We can see different types of instruments in an electrical system, we use electrical equipment to do the measurement, monitoring, indication, protection, etc. So these instruments should not be connected to the system directly because of the high voltage and current. An example for this will be, we won’t be able to use an ammeter, or voltmeter to measure high current or voltage, so in case of this, we can use an instrument transformer for this. The instrument transformer will reduce the voltage and current and thus it will be suitable for metering.
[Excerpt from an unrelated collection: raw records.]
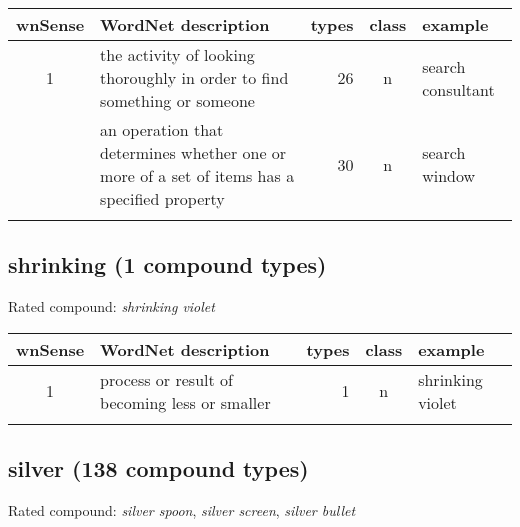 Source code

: \noindent
\begin{longtable}{c>{\raggedright\arraybackslash}p{5cm}rc>{\raggedright\arraybackslash}p{2cm}}\lsptoprule
{\small wnSense}&WordNet description&types&class&example\\\midrule
1&the activity of looking thoroughly in order to find something or
someone&26&n&search consultant\\\tablevspace
3&an operation that determines whether one or more of a set of items
has a specified property&30&n&search window\\\lspbottomrule
\end{longtable}

\subsection{shrinking   (1 compound types)}
Rated compound: \emph{shrinking violet}

\vspace*{1ex}

\noindent
\begin{longtable}{c>{\raggedright\arraybackslash}p{5cm}rc>{\raggedright\arraybackslash}p{2cm}}\lsptoprule
{\small wnSense}&WordNet description&types&class&example\\\midrule
1&process or result of becoming less or smaller&1&n&shrinking violet\\\lspbottomrule
\end{longtable}


\subsection{silver       (138 compound types)}
Rated compound: \emph{silver spoon}, \emph{silver screen},
\emph{silver bullet}


\vspace*{1ex}

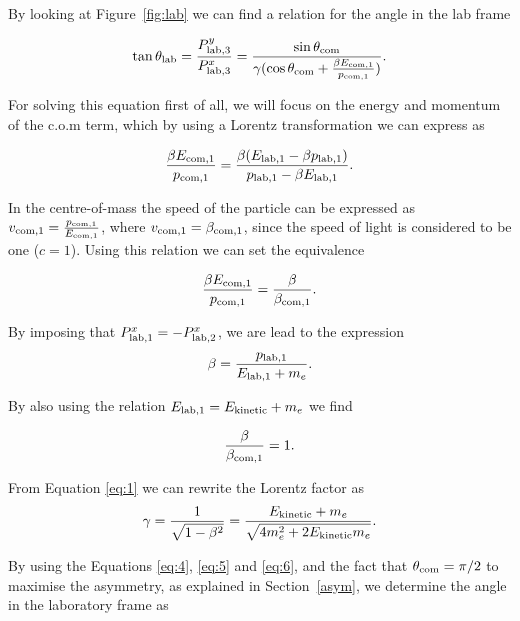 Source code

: \documentclass[10pt,swedish, openany]{book}
\begin{document}
By looking at Figure~\ref{fig:lab} we can find a relation for the angle in the lab frame

\begin{equation}\label{eq:2}
    \tan{\theta_{\rm lab}} = \frac{P^y_{\rm lab,3}}{P^x_{\rm lab,3}} = \frac{\sin{\theta_{\rm com}}}{\gamma(\cos{\theta_{\rm com}}+\frac{\beta E_{\rm com,1}}{p_{\rm com,1}})}.
\end{equation}

For solving this equation first of all, we will focus on the energy and momentum of the c.o.m term, which by using a Lorentz transformation we can express as

\begin{equation}\label{eq:3}
    \frac{\beta E_{\rm com,1}}{p_{\rm com,1}} = \frac{\beta (E_{\rm lab,1}-\beta p_{\rm lab,1})}{p_{\rm lab,1}-\beta E_{\rm lab,1}}.
\end{equation}

In the centre-of-mass the speed of the particle can be expressed as $v_{\rm com,1} = \frac{p_{\rm com,1}}{E_{\rm com,1}}$, where $v_{\rm com,1} = \beta_{\rm com,1}$, since the speed of light is considered to be one ($c=1$). Using this relation we can set the equivalence

\begin{equation}\label{eq:4}
    \frac{\beta E_{\rm com,1}}{p_{\rm com,1}} = \frac{\beta}{\beta_{\rm com,1}}.
\end{equation}

By imposing that $P^x_{\rm lab,1}=-P^x_{\rm lab,2}$, we are lead to the expression
\begin{equation}\label{eq:1}
    \beta = \frac{p_{\rm lab,1}}{E_{\rm lab,1}+m_e}.
\end{equation}

By also using the relation $E_{\rm lab,1}=E_{\rm kinetic}+m_e$ we find 

\begin{equation}\label{eq:5}
    \frac{\beta}{\beta_{\rm com,1}} = 1.
\end{equation}

From Equation \ref{eq:1} we can rewrite the Lorentz factor as
\begin{equation}\label{eq:6}
    \gamma = \frac{1}{\sqrt{1-\beta^2}}= \frac{E_{\rm kinetic}+m_e}{\sqrt{4m_e^2 + 2 E_{\rm kinetic}m_e}}.
\end{equation}

By using the Equations \ref{eq:4}, \ref{eq:5} and \ref{eq:6}, and the fact that $\theta_{\rm com} = \pi/2$ to maximise the asymmetry, as explained in Section~\ref{asym}, we determine the angle in the laboratory frame as
\end{document}
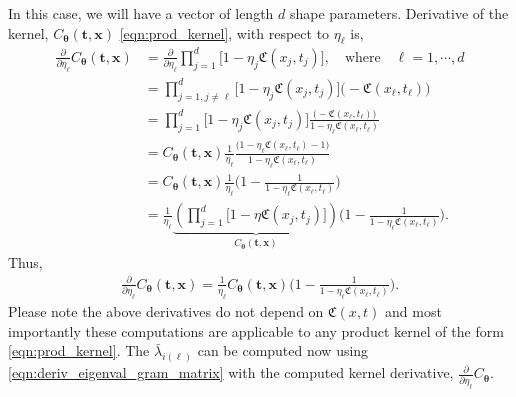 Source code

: \documentclass{iitthesis}          %
\newcommand{\bm}[1]{\boldsymbol{#1}}
\newcommand{\vtheta}{{\bm{\theta}}}
\newcommand{\vt}{\bm{t}}
\newcommand{\vx}{\bm{x}}
\begin{document}
In this case, we will have a vector of length $d$ shape parameters. Derivative of the kernel, $C_\vtheta(\vt, \vx)$ \eqref{eqn:prod_kernel}, with respect to $\eta_\ell$ is,
\begin{align*}
\frac{\partial}{\partial \eta_\ell} C_\vtheta(\vt, \vx) 
& =
\frac{\partial}{\partial \eta_\ell} 
\prod_{j=1}^d \biggl[
1 - \eta_j \mathfrak{C}(x_j,t_j) \biggr], \quad \text{where} \quad \ell = 1, \cdots, d
\\
& = 
\prod_{j=1, j \neq \ell}^d \biggl[
1 - \eta_j \mathfrak{C}(x_j,t_j) \biggr]
\biggl( - \mathfrak{C}(x_\ell,t_\ell) \biggr)
\\
& =
\prod_{j=1}^d \biggl[
1 - \eta_j \mathfrak{C}(x_j,t_j) \biggr]
\frac{
	\biggl( - \mathfrak{C}(x_\ell,t_\ell) \biggr)
}{
	1 - \eta_\ell \mathfrak{C}(x_\ell,t_\ell) 
}
\\
& =
C_\vtheta(\vt, \vx) 
\frac{1}{\eta_\ell}
\frac{
	\biggl(1 - \eta_\ell \mathfrak{C}(x_\ell,t_\ell)  - 1 \biggr)
}{
	1 - \eta_\ell \mathfrak{C}(x_\ell,t_\ell) 
}
\\
& =
C_\vtheta(\vt, \vx) 
\frac{1}{\eta_\ell}
\biggl(
1 - 
\frac{1
}{
	1 - \eta_\ell \mathfrak{C}(x_\ell,t_\ell) 
}
\biggr)
\\
& =
\frac{1}{\eta_\ell} 
\underbrace{
	\left(
	\prod_{j=1}^d \biggl[
	1 - \eta \mathfrak{C}(x_j,t_j) \biggr]
	\right) }_
{ C_\vtheta(\vt, \vx) }
\biggl(
1 - 
\frac{1}
{ 1 - \eta_\ell \mathfrak{C}(x_\ell, t_\ell) }
\biggr) 
.
\end{align*}
Thus, 
\begin{align*}
\frac{\partial}{\partial \eta_\ell} C_\vtheta(\vt, \vx) = \frac{1}{\eta_\ell} 
{ C_\vtheta(\vt, \vx) }
\biggl(
1 - 
\frac{1}
{ 1 - \eta_\ell \mathfrak{C}(x_\ell,t_\ell) }
\biggr).
\end{align*}
Please note the above derivatives do not depend on $\mathfrak{C}(x,t)$ and most importantly these computations are applicable to any product kernel of the form \eqref{eqn:prod_kernel}.
The $\bar{\lambda}_{i(\ell)}$ can be computed now using \eqref{eqn:deriv_eigenval_gram_matrix} with the computed kernel derivative, $\frac{\partial}{\partial \eta_\ell} C_\vtheta$.
\end{document}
So because of this, an instrument transformer is used with certain instruments such as voltmeter, ammeter, energy meter, and wattmeter.
- Energy meter
- VFD testing and commissioning
- Testing three-phase/ distribution box
- Partial discharge
- Insulation testing
- Prevention of double voltage
- Solving voltage drop problems over long-distance cables
- Difference between KW and KVA
What are the functions of instrument transformers?
- These transformers can protect the measuring instruments from high voltage circuits
- By using an instrument transformer it is possible to measure the high voltage and current by using low range instruments such as voltmeter and ammeter
- The instrument transformer would also function as a circuit-protecting device
- Basically, it would convert the high current or high voltage which is connected to its primary windings to low current and low voltage
- It can do insulation for high voltages
- It can protect the operator and equipment from high voltages
What are the types of instrument transformers?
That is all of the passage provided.